居場所も帰る場所もなく、自分が何なのかもわからず、絶望した夢。
「あれ、でも……」
もう夢から覚めたはずなのに、自分のことがわからない。
親はいたはず、誰かに育てられたはず。
何も思い出せない。
わかるのは、夢から覚めても癒えない喉の渇きと、自分の名前だけだ。
「ん……」
目を開けると、私は布団の上にいた。
手足を縄で縛られて。
「っ!」
起きようにも、体に力が入らない。
「あれは、夢じゃなかったのね……」
襖が開く。
「起きたか?」
入ってきたのは、私を始めに助けてくれた男だった。
「あなたは、あの時の……」
彼の目には殺意がない。
あるのはただ、疑念と戸惑いだ。
「起きれるか?」
私が体を起こそうともぞもぞ動いていることに気づき、手を貸してくれた。
「……ありがとうございます」
ただ、起きた体勢を自力で保ちきれず、壁に寄りかかれるようにしてもらった。
「あの、ここは、いや、それよりもあなたは……いえ、私から名乗るべきですね。
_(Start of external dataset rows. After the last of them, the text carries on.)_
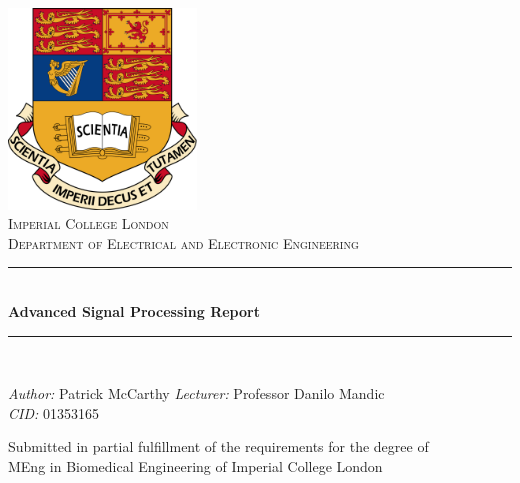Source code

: \begin{titlepage}

\newcommand{\HRule}{\rule{\linewidth}{0.5mm}} 

\center 

\includegraphics[width = 5cm]{logo.png}\\[0.5cm] 

\textsc{\Large Imperial College London}\\[0.5cm] 
\textsc{\Large Department of Electrical and Electronic Engineering}\\[0.5cm] 

\HRule \\[0.4cm]
{ \Huge \bfseries \reporttitle Advanced Signal Processing Report}\\ %
\HRule \\[0.5cm]
 
\begin{minipage}{0.95\textwidth}
\begin{flushleft} \Large
\emph{Author:}
Patrick McCarthy
\hspace{3cm}
\emph{Lecturer:}
Professor Danilo Mandic\\
\emph{CID:}
01353165
\end{flushleft}
\end{minipage}

\vspace{10.5cm} %
\Large{Submitted in partial fulfillment of the requirements for the degree of \\MEng in Biomedical Engineering
of Imperial College London}\\[0.5cm]

\makeatletter
\@date 
\makeatother

\end{titlepage}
ええと、でも先に私の事情を、」
「落ち着け。他のみんなを呼んでくるから、あんたのことはそれから聞かせてもらうよ」
「わかりました。……あの、一つだけ聞かせてください」
「ん?」
「私は、殺されるのですか」
「……あんた次第、だな」
そういって彼は行ってしまった。
彼が開けていった襖から、陽の光が差し込んでくる。
血を舐めていないせいか、白髪のままだし、日差しによる倦怠感が強い。
「まぶたが重い……」
うっかり目を閉じてしまう。
ハッと目を覚ました時には、もう夜になっていた。
「!っいた、」
驚いて手足を動かそうとし、身動きをとれずにそのまま倒れてしまう。
こんな手足も縛られて殺されるかもしれない状況で、また眠ってしまうなんて。
「!」
私が倒れた音を聞いて、男たちが中に入ってくる。
それと同時に私に刀を向けた。
「えっ?これはいったい……」
「……」
私に刀を向け、かなり警戒している様子が見て取れた。
眠る前は白髪だった私の髪は、黒くなっている。
「あの……」
「動くな」
そういえば、眠ってしまう前よりも縄がキツく結ばれているような。
「いったい何があったんです?」
「本当に覚えていないのか?」
「覚えているも何も、眠っていただけですし……夢すら見た覚えはありません」
当惑する私を見て、嘘はついていないと理解してくれたのか、とりあえず刀を鞘に収めてくれた。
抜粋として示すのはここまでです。